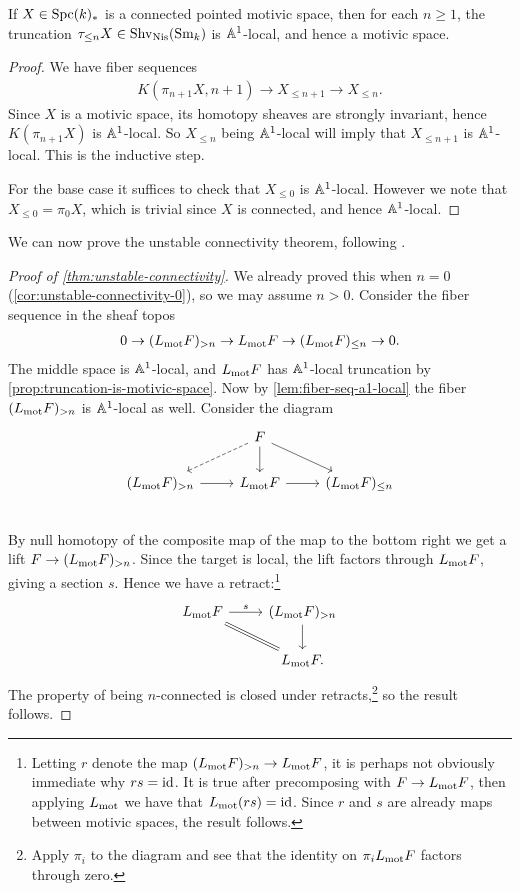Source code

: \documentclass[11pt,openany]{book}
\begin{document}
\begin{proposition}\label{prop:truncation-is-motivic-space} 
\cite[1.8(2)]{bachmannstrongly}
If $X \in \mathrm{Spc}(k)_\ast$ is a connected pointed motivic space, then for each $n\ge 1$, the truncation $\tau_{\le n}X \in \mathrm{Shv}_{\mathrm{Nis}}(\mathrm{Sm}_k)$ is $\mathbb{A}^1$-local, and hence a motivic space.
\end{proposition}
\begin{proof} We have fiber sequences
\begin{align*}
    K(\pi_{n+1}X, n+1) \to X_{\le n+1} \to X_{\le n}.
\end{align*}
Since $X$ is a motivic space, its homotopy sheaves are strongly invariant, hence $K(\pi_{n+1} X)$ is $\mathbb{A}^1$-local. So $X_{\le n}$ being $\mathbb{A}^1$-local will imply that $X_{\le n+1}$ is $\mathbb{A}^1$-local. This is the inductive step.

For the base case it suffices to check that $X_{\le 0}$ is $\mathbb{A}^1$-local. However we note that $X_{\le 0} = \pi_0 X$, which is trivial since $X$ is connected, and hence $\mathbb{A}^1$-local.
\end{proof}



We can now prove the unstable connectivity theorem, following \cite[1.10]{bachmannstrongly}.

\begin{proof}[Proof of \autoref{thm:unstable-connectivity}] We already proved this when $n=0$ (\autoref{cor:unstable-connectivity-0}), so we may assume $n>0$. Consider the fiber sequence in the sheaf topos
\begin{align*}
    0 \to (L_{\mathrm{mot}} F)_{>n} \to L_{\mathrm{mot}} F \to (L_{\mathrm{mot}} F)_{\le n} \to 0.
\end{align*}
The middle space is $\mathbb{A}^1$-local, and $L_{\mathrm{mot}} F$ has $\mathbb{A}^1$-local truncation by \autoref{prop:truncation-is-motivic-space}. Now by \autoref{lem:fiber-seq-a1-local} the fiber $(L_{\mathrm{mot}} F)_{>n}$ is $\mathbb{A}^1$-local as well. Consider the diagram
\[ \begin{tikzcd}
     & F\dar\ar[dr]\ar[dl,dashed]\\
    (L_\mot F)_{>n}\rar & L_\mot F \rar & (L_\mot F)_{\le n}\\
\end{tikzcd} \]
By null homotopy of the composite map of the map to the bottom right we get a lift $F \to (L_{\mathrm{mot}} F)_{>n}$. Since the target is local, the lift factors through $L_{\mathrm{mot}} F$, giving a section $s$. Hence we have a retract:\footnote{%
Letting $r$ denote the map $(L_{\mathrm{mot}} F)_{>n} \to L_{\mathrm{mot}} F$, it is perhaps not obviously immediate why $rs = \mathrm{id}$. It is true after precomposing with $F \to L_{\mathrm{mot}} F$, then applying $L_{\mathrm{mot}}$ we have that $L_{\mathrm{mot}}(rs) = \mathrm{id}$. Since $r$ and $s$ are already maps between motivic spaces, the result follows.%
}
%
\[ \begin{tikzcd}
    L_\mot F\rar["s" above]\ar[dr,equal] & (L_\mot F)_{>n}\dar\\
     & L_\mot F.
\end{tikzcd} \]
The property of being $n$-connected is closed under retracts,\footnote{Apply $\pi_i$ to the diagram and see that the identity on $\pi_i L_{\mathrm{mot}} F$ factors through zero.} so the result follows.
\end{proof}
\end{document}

============

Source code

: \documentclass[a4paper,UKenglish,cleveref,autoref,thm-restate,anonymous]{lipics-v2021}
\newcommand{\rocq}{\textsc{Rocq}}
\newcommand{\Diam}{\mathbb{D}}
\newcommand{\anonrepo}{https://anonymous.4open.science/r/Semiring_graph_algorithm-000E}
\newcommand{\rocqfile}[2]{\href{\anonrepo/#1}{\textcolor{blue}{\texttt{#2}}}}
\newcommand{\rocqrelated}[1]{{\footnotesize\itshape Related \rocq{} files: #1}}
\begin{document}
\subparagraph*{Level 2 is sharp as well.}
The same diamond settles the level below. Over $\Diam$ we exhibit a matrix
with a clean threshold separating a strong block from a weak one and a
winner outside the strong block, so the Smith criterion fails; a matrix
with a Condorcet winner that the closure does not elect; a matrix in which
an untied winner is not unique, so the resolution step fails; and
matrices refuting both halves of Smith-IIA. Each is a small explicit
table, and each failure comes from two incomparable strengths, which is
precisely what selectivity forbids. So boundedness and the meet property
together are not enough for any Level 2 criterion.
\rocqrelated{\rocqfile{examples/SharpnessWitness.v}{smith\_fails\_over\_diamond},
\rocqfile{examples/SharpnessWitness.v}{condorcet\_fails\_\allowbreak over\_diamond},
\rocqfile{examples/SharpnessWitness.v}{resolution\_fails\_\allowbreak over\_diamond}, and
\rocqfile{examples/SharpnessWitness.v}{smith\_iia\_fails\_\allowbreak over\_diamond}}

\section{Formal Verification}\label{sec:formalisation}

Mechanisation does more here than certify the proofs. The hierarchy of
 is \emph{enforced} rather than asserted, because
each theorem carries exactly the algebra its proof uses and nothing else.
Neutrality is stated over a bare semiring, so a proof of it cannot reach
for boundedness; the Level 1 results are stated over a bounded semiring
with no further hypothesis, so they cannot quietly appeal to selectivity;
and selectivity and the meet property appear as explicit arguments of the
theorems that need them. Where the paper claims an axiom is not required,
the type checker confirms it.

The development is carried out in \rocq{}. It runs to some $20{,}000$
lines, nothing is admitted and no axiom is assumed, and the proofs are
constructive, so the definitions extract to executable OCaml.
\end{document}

============

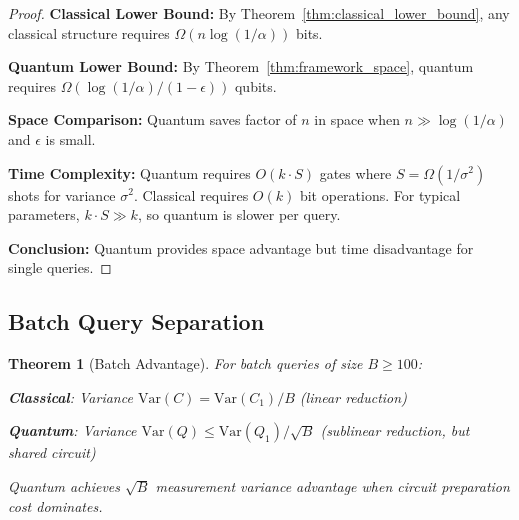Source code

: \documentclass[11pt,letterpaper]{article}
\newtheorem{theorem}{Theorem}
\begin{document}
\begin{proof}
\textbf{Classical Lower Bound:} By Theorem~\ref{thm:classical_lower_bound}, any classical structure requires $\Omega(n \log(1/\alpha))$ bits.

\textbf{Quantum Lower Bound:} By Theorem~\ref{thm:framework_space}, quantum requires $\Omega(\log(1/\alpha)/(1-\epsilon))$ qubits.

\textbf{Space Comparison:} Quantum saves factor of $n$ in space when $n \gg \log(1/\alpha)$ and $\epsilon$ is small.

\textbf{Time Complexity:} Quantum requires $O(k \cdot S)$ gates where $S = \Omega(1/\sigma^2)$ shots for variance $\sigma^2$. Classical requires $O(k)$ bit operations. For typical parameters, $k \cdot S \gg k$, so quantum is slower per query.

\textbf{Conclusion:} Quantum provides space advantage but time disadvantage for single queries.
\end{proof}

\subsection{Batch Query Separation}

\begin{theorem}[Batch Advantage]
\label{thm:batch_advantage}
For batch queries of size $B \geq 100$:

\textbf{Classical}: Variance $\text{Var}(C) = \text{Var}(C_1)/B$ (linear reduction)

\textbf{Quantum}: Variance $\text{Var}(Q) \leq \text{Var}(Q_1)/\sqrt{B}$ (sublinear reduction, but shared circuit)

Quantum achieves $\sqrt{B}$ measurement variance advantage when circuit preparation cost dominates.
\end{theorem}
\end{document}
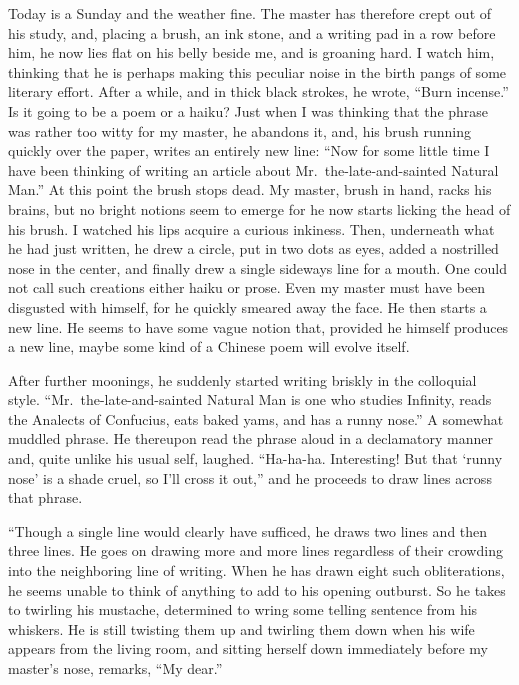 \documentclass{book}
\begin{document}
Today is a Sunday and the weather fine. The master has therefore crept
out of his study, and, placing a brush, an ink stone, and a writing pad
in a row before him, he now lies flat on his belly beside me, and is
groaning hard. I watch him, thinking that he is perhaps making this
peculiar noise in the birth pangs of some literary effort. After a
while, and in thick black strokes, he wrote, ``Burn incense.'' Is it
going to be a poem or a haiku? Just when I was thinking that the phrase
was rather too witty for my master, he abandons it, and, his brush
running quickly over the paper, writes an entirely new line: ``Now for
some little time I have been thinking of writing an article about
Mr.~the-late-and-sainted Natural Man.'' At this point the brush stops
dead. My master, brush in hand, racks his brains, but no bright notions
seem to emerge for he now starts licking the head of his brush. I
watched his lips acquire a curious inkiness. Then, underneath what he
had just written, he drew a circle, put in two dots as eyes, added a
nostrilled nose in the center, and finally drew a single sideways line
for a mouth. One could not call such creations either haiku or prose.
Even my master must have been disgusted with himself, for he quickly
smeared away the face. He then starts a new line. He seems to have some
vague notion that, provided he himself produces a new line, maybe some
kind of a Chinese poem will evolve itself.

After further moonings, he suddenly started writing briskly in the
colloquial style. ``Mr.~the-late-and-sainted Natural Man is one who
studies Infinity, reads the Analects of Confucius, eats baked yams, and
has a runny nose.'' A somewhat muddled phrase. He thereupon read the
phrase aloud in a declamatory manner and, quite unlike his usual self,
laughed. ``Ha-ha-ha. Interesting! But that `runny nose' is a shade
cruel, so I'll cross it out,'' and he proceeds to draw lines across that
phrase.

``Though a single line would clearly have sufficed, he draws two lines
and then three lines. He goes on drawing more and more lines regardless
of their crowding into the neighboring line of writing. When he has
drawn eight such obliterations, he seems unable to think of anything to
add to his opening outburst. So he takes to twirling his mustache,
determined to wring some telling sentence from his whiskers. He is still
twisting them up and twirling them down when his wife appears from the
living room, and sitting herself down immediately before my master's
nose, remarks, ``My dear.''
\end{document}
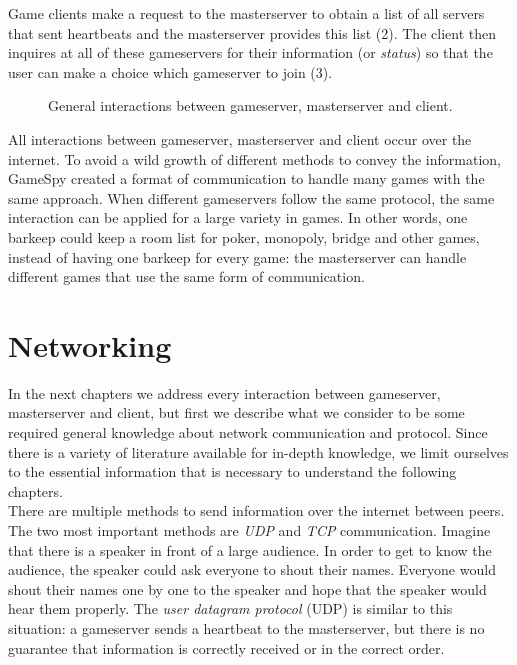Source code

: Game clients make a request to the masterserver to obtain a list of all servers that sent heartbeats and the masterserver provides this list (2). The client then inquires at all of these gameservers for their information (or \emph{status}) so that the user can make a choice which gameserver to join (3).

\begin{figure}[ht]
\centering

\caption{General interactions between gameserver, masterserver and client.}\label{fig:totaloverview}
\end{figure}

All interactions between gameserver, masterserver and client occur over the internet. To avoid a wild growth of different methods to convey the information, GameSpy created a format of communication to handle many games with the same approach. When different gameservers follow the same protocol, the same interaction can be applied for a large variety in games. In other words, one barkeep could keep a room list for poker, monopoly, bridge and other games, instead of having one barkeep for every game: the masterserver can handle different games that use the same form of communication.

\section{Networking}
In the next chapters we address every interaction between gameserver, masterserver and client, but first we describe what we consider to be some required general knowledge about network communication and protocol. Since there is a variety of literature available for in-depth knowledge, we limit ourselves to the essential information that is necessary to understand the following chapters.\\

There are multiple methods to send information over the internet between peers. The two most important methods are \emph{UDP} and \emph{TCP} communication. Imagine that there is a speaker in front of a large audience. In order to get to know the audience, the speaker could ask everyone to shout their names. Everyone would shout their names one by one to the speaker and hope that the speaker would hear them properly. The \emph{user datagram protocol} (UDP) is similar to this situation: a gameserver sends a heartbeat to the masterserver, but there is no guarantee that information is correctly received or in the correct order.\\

============

Goal of the exercise>
Filter the entries down to the lines containing "starts". Copy each of those lines.

Answer section>
seem to emerge for he now starts licking the head of his brush. I
smeared away the face. He then starts a new line. He seems to have some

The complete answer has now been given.